Understanding Usher Syndrome and Retinitis Pigmentosa Through Investigating the Periciliary Membrane Complex in Photoreceptors

Project TitleUnderstanding Usher Syndrome and Retinitis Pigmentosa Through Investigating the Periciliary Membrane Complex in Photoreceptors

  • Jun Yang, PhD
  • Associate Professor of Ophthalmology & Visual Sciences
  • University of Utah, Moran Eye Center
  • Dr. Yang received her B.S. in 1989 from Nankai University, her PhD in 2001 from University of Massachusetts and completed a postdoctoral fellowship in 2001-2006 at Harvard Medical School
  • $100,000 a year for two years

The research in Dr.

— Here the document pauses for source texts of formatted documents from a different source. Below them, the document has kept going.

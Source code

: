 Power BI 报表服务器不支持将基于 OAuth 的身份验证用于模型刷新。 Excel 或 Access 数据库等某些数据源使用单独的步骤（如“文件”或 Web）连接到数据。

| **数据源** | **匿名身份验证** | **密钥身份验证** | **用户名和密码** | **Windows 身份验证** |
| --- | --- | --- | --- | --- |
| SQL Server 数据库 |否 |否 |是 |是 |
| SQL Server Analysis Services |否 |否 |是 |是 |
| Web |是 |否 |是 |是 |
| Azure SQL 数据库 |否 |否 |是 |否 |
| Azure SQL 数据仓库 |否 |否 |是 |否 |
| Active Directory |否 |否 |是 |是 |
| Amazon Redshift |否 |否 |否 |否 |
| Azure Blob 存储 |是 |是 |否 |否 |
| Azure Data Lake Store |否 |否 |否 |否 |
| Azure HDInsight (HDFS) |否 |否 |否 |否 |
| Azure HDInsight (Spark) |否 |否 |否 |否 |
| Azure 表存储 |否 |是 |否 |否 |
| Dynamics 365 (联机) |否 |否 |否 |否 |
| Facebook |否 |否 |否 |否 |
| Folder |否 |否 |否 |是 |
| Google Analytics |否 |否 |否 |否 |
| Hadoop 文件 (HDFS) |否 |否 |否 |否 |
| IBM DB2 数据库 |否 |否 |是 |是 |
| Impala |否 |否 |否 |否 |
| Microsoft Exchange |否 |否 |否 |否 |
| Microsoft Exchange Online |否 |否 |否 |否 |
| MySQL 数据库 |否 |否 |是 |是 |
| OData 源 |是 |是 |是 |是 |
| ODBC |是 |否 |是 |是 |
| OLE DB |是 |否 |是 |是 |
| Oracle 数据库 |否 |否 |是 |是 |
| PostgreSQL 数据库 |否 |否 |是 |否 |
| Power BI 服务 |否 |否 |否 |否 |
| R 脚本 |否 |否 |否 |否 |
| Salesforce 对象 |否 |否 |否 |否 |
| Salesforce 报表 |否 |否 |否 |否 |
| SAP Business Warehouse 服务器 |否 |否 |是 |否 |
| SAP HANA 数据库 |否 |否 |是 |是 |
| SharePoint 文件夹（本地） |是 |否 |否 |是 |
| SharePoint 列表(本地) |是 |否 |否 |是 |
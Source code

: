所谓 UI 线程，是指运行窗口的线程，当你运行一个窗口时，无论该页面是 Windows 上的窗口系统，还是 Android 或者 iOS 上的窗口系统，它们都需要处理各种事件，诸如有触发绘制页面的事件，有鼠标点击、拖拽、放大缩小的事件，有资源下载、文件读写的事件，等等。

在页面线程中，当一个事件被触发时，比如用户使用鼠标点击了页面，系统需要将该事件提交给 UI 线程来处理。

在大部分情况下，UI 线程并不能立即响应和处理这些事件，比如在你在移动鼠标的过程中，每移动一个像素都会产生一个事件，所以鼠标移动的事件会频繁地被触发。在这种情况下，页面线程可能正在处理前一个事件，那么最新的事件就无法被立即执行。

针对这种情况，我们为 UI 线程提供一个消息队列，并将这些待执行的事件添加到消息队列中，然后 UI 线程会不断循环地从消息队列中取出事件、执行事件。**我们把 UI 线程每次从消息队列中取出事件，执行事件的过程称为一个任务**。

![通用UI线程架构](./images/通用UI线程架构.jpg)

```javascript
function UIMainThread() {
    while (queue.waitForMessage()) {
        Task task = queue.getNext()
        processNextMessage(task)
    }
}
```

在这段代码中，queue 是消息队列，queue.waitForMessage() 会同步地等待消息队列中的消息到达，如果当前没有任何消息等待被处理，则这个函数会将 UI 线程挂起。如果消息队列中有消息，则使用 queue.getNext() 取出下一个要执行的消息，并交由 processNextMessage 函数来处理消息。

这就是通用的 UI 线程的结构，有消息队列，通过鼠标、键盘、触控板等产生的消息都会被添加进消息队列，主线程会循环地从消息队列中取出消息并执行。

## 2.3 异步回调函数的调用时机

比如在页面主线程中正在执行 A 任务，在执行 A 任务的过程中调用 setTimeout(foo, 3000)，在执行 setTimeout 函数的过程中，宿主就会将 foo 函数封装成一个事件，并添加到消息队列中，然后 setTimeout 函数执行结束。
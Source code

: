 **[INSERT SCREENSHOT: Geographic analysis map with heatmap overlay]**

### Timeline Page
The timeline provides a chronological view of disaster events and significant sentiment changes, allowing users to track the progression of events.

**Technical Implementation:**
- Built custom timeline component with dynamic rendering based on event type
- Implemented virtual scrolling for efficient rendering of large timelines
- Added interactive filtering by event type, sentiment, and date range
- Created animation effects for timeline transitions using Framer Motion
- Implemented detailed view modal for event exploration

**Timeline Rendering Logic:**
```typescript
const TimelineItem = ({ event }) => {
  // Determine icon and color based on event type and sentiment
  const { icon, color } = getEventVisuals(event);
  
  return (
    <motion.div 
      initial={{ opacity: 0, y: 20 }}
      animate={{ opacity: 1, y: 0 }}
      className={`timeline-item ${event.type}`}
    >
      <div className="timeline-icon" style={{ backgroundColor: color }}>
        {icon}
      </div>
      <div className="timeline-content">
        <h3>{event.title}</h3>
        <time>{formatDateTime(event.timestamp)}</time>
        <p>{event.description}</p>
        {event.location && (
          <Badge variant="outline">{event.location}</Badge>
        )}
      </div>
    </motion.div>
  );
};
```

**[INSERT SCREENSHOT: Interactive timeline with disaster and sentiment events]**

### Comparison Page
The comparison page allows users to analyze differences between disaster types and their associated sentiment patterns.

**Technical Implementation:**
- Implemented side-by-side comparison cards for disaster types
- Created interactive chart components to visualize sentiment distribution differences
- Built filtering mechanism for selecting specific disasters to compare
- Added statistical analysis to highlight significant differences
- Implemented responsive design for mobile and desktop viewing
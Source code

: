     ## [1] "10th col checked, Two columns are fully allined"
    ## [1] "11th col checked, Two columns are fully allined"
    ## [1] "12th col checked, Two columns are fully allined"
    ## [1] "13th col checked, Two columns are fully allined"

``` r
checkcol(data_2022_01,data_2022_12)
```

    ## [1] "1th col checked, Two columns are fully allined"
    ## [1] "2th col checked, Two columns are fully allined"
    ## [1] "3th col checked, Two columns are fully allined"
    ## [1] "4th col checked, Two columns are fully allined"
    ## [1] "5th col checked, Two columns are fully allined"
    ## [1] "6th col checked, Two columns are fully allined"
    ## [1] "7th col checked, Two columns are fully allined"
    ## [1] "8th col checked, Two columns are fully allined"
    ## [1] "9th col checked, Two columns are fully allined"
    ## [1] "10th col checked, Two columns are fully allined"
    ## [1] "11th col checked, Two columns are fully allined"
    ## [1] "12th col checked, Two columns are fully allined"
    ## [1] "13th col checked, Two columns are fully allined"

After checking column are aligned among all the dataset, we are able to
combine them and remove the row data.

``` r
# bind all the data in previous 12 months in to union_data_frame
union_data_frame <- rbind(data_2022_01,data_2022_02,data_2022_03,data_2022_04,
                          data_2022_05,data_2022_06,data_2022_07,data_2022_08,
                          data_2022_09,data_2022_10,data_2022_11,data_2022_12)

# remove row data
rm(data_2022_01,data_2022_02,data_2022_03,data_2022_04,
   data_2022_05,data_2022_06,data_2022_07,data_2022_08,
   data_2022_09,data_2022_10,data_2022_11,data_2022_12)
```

Yang’s laboratory focuses on the disease mechanisms and therapeutic treatments for retinal degenerative diseases using mouse models.  Her research group investigates the biological functions of genes whose mutations are known to cause human retinal diseases.  Using mouse models, the group also studies how to treat diseases by means of gene therapy.  The ongoing research projects in her laboratory are to understand three things:  1. How defects in the multiple protein complex at the periciliary ridge complex in photoreceptors cause retinal degeneration in Usher Syndrome type II, which is a disease with both vision and hearing loss; 2. The biological functions of the ciliary rootlet, a cytoskeletal structure, in photoreceptors and how its defects cause retinal degeneration; 3. How calcium homeostasis is maintained in photoreceptor synaptic terminals and whether it is involved in retinal degeneration.

Dr. Yang’s IRRF-supported research will focus on the identification of protein interactions associated with the proteins, when mutated, known to cause two different types of autosomal recessive retinal degeneration caused Usher 2a and Autosomal recessive retinitis pigmentosa due to two proteins, ADGRV1 and USH2A.